→ **MATERIAL PROVIDED**
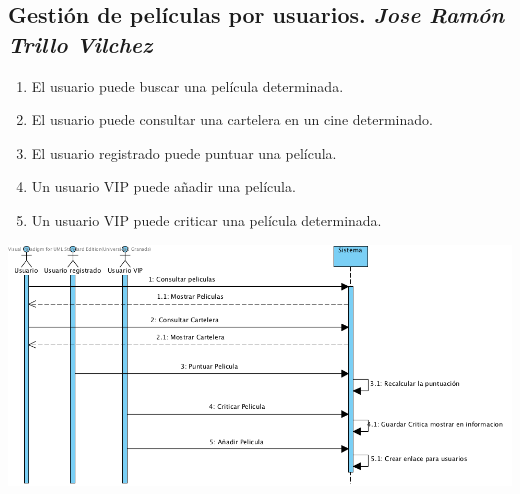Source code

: \documentclass{article}
\begin{document}
	\subsection*{Gestión de películas por usuarios. \textit{Jose Ramón Trillo Vilchez}}
	\begin{enumerate}
		\item El usuario puede buscar una película determinada.
    		\item El usuario puede consultar una cartelera en un cine determinado.
    		\item El usuario registrado puede puntuar una película.
    		\item Un usuario VIP puede añadir una película.
    		\item Un usuario VIP puede criticar una película determinada.
	\end{enumerate}
	\includegraphics[width=1\linewidth]{./S-Peliculasusuarios}
		
\end{document}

→ **YOUR OBJECTIVE**
From the material above, output every line exactly as written, dropping any picture.

→ **EXERCISE ANSWER**
Source code

: \documentclass{article}
\begin{document}
	\subsection*{Gestión de películas por usuarios. \textit{Jose Ramón Trillo Vilchez}}
	\begin{enumerate}
		\item El usuario puede buscar una película determinada.
    		\item El usuario puede consultar una cartelera en un cine determinado.
    		\item El usuario registrado puede puntuar una película.
    		\item Un usuario VIP puede añadir una película.
    		\item Un usuario VIP puede criticar una película determinada.
	\end{enumerate}
	\includegraphics[width=1\linewidth]{./S-Peliculasusuarios}
		
\end{document}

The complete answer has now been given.